• The task:
A bare number is all that is needed: how many lines below contain the string "true"?

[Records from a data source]

------------------------------------

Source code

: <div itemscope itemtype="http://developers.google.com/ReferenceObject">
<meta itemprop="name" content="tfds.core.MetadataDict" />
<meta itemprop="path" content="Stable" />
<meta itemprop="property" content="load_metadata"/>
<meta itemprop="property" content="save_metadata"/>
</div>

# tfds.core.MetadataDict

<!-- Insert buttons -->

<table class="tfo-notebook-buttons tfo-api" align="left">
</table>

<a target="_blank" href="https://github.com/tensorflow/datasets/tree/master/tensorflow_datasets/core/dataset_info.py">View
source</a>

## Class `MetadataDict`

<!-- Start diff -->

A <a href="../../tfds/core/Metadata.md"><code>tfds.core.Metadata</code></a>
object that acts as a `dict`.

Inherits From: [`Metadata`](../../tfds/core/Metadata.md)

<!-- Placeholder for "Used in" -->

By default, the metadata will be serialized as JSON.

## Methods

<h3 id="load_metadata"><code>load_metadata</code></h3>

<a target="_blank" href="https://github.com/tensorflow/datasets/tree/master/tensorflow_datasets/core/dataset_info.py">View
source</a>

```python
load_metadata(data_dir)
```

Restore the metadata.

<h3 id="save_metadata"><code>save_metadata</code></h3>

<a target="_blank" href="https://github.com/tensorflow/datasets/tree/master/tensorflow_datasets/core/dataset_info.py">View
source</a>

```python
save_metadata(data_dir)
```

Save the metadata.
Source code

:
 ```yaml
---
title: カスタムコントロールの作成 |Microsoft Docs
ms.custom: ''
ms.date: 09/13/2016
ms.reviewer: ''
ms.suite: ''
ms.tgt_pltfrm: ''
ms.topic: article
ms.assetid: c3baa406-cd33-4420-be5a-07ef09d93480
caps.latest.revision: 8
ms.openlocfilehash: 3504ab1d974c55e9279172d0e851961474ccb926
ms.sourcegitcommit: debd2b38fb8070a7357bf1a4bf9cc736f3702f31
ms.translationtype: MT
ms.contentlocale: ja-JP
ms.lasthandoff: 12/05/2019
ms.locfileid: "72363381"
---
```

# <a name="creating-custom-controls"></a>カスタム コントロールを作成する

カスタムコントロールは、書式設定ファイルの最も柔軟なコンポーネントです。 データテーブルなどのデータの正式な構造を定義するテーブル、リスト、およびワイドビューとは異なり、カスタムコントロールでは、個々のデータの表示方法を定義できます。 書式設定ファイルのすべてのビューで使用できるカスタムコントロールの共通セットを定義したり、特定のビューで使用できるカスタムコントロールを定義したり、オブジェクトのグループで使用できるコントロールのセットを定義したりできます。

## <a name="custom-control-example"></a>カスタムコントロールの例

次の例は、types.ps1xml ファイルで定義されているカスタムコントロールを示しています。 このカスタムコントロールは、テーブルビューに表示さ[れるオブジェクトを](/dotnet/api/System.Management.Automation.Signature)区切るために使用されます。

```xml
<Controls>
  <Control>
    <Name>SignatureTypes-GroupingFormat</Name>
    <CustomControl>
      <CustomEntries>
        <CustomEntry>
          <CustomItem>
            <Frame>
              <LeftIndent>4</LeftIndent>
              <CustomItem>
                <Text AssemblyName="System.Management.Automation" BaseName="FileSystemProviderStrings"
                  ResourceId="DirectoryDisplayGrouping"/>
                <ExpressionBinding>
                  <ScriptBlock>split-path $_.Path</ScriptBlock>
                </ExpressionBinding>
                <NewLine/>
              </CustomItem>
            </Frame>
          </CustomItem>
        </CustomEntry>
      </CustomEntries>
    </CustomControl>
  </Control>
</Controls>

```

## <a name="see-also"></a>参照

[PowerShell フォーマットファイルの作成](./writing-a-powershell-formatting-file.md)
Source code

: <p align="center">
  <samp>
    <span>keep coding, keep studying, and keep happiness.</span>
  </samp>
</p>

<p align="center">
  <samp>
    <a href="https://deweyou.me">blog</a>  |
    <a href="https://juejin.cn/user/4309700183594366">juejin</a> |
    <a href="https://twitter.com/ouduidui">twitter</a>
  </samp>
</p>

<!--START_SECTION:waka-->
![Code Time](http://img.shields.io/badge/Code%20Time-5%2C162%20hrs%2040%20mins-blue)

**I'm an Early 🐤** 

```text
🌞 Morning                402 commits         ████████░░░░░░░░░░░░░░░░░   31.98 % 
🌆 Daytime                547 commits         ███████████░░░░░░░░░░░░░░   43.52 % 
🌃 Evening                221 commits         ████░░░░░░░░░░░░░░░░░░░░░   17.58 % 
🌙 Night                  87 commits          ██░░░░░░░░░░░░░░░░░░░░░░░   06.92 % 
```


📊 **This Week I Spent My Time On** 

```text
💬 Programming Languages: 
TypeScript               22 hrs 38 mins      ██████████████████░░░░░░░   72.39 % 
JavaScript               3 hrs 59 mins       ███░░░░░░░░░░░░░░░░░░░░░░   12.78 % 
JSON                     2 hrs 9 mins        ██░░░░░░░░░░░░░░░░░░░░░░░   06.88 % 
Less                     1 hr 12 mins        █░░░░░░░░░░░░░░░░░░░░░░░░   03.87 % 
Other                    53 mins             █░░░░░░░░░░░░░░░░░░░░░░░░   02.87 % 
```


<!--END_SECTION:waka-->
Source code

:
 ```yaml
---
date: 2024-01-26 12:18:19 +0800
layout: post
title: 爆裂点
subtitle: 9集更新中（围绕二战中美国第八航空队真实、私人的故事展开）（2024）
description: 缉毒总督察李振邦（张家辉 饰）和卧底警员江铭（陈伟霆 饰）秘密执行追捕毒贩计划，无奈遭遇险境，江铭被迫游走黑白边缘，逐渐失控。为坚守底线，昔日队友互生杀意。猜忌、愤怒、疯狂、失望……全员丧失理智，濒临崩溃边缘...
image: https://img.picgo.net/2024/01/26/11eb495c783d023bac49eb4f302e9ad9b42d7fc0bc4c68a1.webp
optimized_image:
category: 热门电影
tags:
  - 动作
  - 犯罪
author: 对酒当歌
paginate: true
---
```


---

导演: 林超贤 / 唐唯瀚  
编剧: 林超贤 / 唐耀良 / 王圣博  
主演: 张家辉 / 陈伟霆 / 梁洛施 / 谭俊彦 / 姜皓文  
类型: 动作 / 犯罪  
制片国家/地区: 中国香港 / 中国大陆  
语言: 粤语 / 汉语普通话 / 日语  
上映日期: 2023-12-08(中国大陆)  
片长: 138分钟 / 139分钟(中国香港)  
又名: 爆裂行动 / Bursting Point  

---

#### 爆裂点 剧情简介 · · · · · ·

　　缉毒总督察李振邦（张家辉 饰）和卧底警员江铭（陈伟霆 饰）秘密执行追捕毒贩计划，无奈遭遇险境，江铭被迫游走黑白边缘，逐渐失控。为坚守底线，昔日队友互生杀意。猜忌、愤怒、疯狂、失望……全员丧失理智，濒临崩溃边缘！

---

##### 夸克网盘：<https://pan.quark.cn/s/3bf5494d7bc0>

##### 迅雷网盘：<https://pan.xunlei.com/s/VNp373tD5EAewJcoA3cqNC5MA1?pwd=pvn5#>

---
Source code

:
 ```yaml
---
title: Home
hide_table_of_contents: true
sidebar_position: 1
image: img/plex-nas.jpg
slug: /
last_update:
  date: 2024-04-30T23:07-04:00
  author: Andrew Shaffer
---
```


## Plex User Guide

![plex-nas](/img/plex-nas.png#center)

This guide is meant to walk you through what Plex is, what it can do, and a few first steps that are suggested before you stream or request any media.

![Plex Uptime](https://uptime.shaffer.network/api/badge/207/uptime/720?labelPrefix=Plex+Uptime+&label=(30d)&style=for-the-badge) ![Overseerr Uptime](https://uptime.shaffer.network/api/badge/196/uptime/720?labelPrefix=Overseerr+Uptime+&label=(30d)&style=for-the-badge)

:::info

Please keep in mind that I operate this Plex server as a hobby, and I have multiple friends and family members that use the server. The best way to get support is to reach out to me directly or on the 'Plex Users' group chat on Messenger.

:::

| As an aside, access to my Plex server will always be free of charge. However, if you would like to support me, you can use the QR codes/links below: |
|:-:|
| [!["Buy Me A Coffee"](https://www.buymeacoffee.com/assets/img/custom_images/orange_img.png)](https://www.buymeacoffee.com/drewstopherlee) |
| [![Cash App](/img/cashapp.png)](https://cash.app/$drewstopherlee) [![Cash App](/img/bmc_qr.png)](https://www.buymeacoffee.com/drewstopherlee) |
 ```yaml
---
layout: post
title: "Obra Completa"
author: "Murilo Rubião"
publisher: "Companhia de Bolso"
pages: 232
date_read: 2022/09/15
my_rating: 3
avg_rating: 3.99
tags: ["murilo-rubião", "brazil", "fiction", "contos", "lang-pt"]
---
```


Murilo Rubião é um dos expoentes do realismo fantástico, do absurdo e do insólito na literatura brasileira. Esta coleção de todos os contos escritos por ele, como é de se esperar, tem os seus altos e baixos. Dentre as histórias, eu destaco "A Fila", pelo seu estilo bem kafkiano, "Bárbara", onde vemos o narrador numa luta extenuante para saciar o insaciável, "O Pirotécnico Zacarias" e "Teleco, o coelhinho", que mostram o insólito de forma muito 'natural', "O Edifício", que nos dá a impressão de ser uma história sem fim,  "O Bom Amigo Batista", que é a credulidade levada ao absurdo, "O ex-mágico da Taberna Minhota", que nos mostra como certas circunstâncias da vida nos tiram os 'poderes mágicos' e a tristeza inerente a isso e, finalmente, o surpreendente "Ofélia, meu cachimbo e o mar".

------------------------------------

• Result for this exercise:
2